EAPSI: Investigating Hydrothermal Structures by Electrical Self-potential Measurements

EAPSI：通过电自电位测量研究热液结构

• 批准号: 1713987
• 负责人: Christine Sealing
• 金额: $ 0.54万
• 依托单位: Sealing Christine R
• 依托单位国家: 美国
• 项目类别: Fellowship Award
• 财政年份: 2017
• 资助国家: 美国
• 起止时间: 2017-06-01 至 2018-05-31
• 项目状态: 已结题
• 来源: https://www.nsf.gov/awardsearch/showAward?AWD_ID=1713987&HistoricalAwards=false
• 关键词: EAPSI; Investigating; Hydrothermal; Structures; Electrical

Understanding the architecture of the hydrothermal system will improve interpretation of geophysical and geochemical signals, enabling a deeper understanding of volcanic processes for more effective monitoring and eruption forecasting. The results of this project have the potential to benefit monitoring and hazard mitigation efforts at active volcanoes in the United States and worldwide. In this project, the researchers will map the structure of the hydrothermal system on White Island volcano, New Zealand. The work will be carried out under the guidance of Dr. Bruce Christenson, Senior Volcanic Fluids Geochemist at GNS Science, New Zealand.The chemistry of gases and thermal waters near the surface provides vital information about the state of the volcano and the magma below. However, these hydrothermal systems present specific challenges for volcanology, as surface waters can alter and dilute volcanic fluids and mask seismic signals that may be coming from the movement of magma at depth. There are also inherent dangers associated with volcano-hydrothermal systems, such as phreatic (steam) and phreatomagmatic (steam + magma) eruptions and contamination of fresh surface waters, all of which put local populations at risk. Understanding the structure and behaviour of these systems is critical for interpreting volcanic signals. This in turn enables better eruption forecasting to protect the lives of people living near active volcanoes. This award will support fieldwork to map the hydrothermal system on White Island, the most active volcano in New Zealand, using a method known as electrical self-potential. As thermal fluids flow through the ground, they generate minute electrical currents. By measuring the change in electrical potential along the ground, these currents can be used to effectively map the path and direction of fluid flow. This award, under the East Asia and Pacific Summer Institutes program, supports summer research by a U.S. graduate student and is jointly funded by NSF and the Royal Society of New Zealand.

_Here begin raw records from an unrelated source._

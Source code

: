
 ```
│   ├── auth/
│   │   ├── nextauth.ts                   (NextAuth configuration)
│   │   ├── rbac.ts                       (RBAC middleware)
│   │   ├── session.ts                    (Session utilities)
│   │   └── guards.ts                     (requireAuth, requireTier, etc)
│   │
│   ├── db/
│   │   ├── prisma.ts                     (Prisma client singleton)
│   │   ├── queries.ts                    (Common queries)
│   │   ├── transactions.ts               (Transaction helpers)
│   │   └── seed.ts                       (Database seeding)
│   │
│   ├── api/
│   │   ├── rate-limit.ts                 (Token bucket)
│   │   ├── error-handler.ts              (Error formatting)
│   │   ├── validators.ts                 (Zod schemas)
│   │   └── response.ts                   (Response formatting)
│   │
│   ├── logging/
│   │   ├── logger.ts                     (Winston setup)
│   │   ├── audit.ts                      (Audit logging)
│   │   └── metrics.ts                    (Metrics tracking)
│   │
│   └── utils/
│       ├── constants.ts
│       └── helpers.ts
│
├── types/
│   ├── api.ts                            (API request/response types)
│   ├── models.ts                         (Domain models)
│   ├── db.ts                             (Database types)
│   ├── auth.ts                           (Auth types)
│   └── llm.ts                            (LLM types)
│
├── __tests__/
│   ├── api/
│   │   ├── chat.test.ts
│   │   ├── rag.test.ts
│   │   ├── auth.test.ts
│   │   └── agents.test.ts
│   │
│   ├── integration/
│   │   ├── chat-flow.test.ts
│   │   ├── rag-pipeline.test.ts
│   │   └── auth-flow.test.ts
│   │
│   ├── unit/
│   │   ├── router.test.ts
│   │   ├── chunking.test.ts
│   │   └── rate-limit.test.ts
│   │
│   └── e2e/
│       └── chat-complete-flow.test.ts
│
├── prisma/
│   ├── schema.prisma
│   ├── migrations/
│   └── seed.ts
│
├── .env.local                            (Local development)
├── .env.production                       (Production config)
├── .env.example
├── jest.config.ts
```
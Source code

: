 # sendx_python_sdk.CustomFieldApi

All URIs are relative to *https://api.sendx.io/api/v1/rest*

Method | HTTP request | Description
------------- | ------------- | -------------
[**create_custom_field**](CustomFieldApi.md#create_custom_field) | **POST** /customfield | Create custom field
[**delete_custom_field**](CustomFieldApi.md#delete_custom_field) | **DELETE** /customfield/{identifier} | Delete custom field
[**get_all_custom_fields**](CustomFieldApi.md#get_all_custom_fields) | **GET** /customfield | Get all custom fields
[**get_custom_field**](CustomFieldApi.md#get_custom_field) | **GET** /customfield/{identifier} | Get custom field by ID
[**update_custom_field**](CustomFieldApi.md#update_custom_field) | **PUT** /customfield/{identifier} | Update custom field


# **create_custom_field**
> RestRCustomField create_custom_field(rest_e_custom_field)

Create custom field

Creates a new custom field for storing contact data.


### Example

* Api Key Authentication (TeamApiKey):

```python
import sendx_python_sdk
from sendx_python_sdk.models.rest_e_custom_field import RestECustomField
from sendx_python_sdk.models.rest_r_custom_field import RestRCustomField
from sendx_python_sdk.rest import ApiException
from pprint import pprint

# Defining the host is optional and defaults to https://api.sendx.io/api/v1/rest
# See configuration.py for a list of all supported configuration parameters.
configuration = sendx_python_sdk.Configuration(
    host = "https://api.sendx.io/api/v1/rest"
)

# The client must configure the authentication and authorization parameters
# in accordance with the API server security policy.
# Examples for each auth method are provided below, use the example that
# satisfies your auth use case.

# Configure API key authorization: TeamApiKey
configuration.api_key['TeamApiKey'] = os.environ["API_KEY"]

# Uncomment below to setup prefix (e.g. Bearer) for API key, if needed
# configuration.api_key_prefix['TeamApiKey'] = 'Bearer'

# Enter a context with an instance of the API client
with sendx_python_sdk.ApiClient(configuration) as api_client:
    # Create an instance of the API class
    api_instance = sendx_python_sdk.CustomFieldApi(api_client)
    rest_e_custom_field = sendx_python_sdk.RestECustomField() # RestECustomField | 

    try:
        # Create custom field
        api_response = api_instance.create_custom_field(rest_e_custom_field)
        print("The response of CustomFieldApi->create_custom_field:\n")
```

了解热液系统的结构将改善对地球物理和地球化学信号的解释，使人们能够更深入地了解火山过程，从而更有效地监测和预测火山喷发。该项目的成果有可能有利于美国和世界各地活火山的监测和减灾工作。在这个项目中，研究人员将绘制新西兰怀特岛火山热液系统的结构图。这项工作将在新西兰GNS科学公司高级火山流体地球化学家Bruce Christenson博士的指导下进行。地表附近气体和热水的化学成分提供了有关火山和地下岩浆状态的重要信息。然而，这些热液系统对火山学提出了特殊的挑战，因为地表水可以改变和稀释火山流体，并掩盖可能来自深部岩浆运动的地震信号。火山-热液系统也存在固有的危险，例如潜水（蒸汽）和潜水岩浆（蒸汽+岩浆）喷发以及新鲜地表水的污染，所有这些都使当地居民处于危险之中。了解这些系统的结构和行为对于解释火山信号至关重要。这反过来又可以更好地预测喷发，以保护居住在活火山附近的人们的生命。该奖项将支持在新西兰最活跃的火山怀特岛绘制热液系统地图的实地工作，使用一种称为电自电位的方法。当热流体流过地面时，它们会产生微小的电流。通过测量沿地面的电势变化，这些电流可以用来有效地绘制流体流动的路径和方向。该奖项由美国国家科学基金会和新西兰皇家学会共同资助，隶属于东亚和太平洋暑期学院项目，支持一名美国研究生进行暑期研究。